The silhouette of Murallòn was already projected over the vast screen of Upsala Glacier and on the northern horizon Cerro Torre and Fitz Roy were holding a quite impressive glowing contest when we reached the bivouac ledge under the headwall. We had been on our legs for 17 hours and were feeling the tiredness as well as the cold of the oncoming night. We had traded in down jackets and sleeping bags for ropes, and so we huddled in the bivy sacks wearing just the Gore Tex shells above our clothes, slurping our soup with an angle piton. Suddenly, we noticed two tiny black dots in the twilight on the glacier slowly moving towards the ice cave. It was Klaus and Pater who had arrived, but unfortunately too late. We exchanged greetings with our flashlights before Robert and I started our extended shivering session.

Showdown

During the night, clouds started to move in. I began to box against the inside of my bivy bag in the vain hope of warming up. Shortly after five o’clock, Robert made his appearance on the vertical stage for the final act. Only three pitches had to be climbed to reach last year’s highpoint. This section was so overhanging that we were forced to install fixed ropes as we wouldn’t have had a chance of rappelling it otherwise. Laboriously, Robert aided his way up it was much too cold for free climbing. More and more clouds covered the sky, hiding the rising sun.

It took us until eleven o’clock to reach untrodden ground. Standing under the wall a few days ago, I had been very sceptical that we would ever get as high as we had been. But now we were climbing on hand and footholds that never had been touched before. There it was again, this feeling of discovery coupled with the hope that we might reach the summit after all.

I took over the lead und with every pitch the wall became a little less steep. We reached a huge system of cracks and chimneys, completely frozen in the back. Almost every nut and Friend placement had to be painstakingly chopped out of the ice while a deep black cloud was racing towards us from the steppes. Immersed in a surrealistic glow, the silhouettes of Fitz Roy and Cerro Torre were swallowed by the cloudbank. Again Robert took the sharp end of the rope as my free climbing abilities were powerless against the ice covered cracks a few meters below the top. In our single-mindedness, we had lost every sense of time. We saw the summit plateau almost at touching distance, but we also saw the threatening storm in our backs. It was growing colder and darker. The first snowflakes were drifting down as harbingers of the approaching inferno. It was a race against the forces of nature.

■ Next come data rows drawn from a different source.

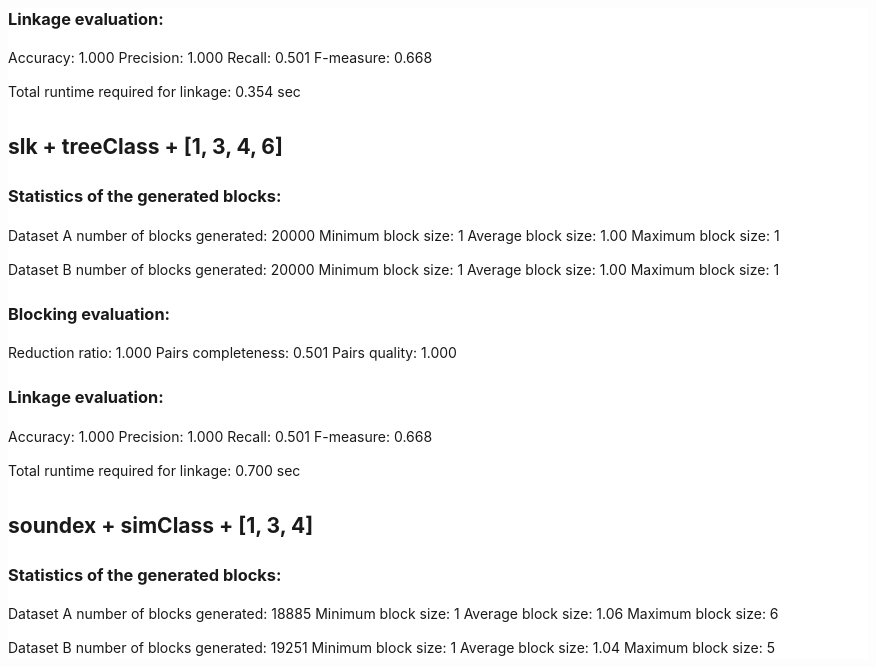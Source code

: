 
### Linkage evaluation: 
  Accuracy:    1.000 
  Precision:   1.000 
  Recall:      0.501 
  F-measure:   0.668 

Total runtime required for linkage: 0.354 sec 

## slk + treeClass + [1, 3, 4, 6] 

### Statistics of the generated blocks: 

Dataset A number of blocks generated: 20000 
    Minimum block size: 1 
    Average block size: 1.00 
    Maximum block size: 1 


Dataset B number of blocks generated: 20000 
    Minimum block size: 1 
    Average block size: 1.00 
    Maximum block size: 1 


### Blocking evaluation: 
  Reduction ratio:    1.000 
  Pairs completeness: 0.501 
  Pairs quality:      1.000 


### Linkage evaluation: 
  Accuracy:    1.000 
  Precision:   1.000 
  Recall:      0.501 
  F-measure:   0.668 

Total runtime required for linkage: 0.700 sec 

## soundex + simClass + [1, 3, 4] 

### Statistics of the generated blocks: 

Dataset A number of blocks generated: 18885 
    Minimum block size: 1 
    Average block size: 1.06 
    Maximum block size: 6 


Dataset B number of blocks generated: 19251 
    Minimum block size: 1 
    Average block size: 1.04 
    Maximum block size: 5 
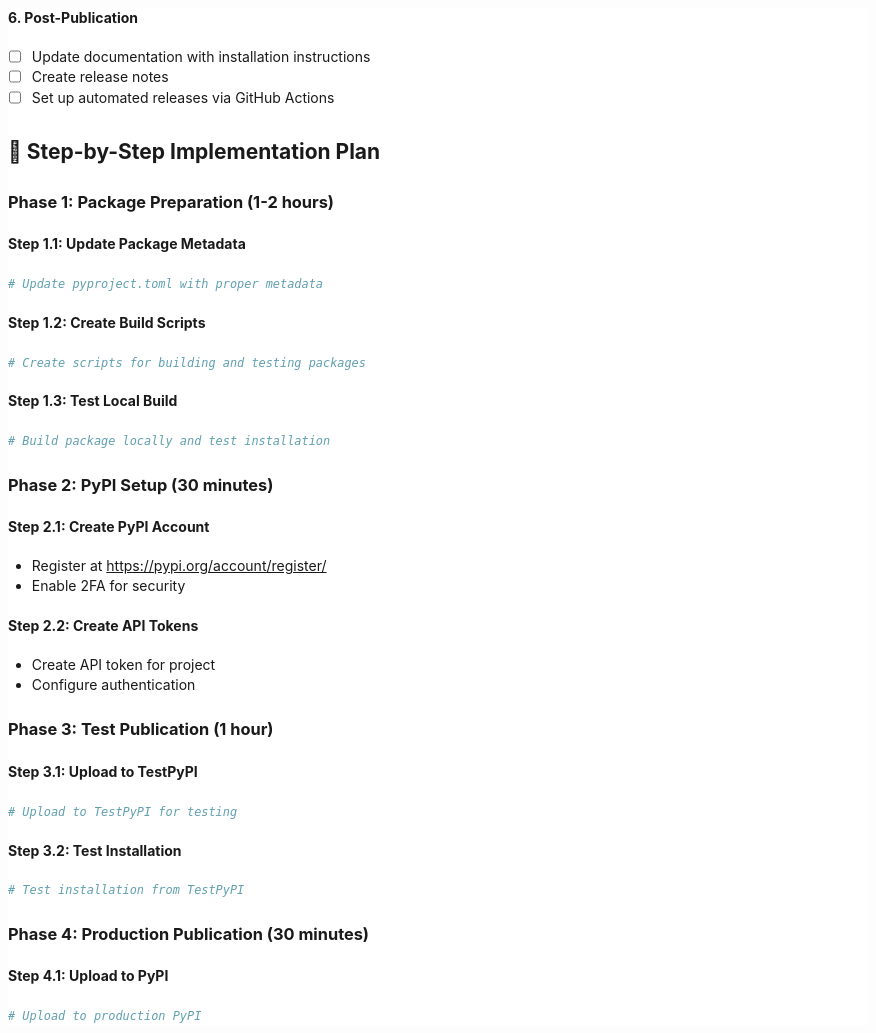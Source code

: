 #### 6. **Post-Publication**
- [ ] Update documentation with installation instructions
- [ ] Create release notes
- [ ] Set up automated releases via GitHub Actions

## 🚀 Step-by-Step Implementation Plan

### Phase 1: Package Preparation (1-2 hours)

#### Step 1.1: Update Package Metadata
```bash
# Update pyproject.toml with proper metadata
```

#### Step 1.2: Create Build Scripts
```bash
# Create scripts for building and testing packages
```

#### Step 1.3: Test Local Build
```bash
# Build package locally and test installation
```

### Phase 2: PyPI Setup (30 minutes)

#### Step 2.1: Create PyPI Account
- Register at https://pypi.org/account/register/
- Enable 2FA for security

#### Step 2.2: Create API Tokens
- Create API token for project
- Configure authentication

### Phase 3: Test Publication (1 hour)

#### Step 3.1: Upload to TestPyPI
```bash
# Upload to TestPyPI for testing
```

#### Step 3.2: Test Installation
```bash
# Test installation from TestPyPI
```

### Phase 4: Production Publication (30 minutes)

#### Step 4.1: Upload to PyPI
```bash
# Upload to production PyPI
```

At nine in the evening Robert reached the summit plateau. Cloud shreds whirled around its edge. Perhaps everything happened much too fast in the end, perhaps we were too tense with our thoughts already dealing with the imminent rappelling epic. So we just stood there and embraced. That was it. In my wildest dreams I had tried to imagine what this moment would feel like. Every time tears had welled up. But reality was different. For three years we had been obsessed by this magic line. It had determined our lives. Perhaps in this moment of success we were nothing but very relieved.

We had been granted a dream that we could live. The impressions and experiences will stay with us forever. This is the real wealth life has to offer.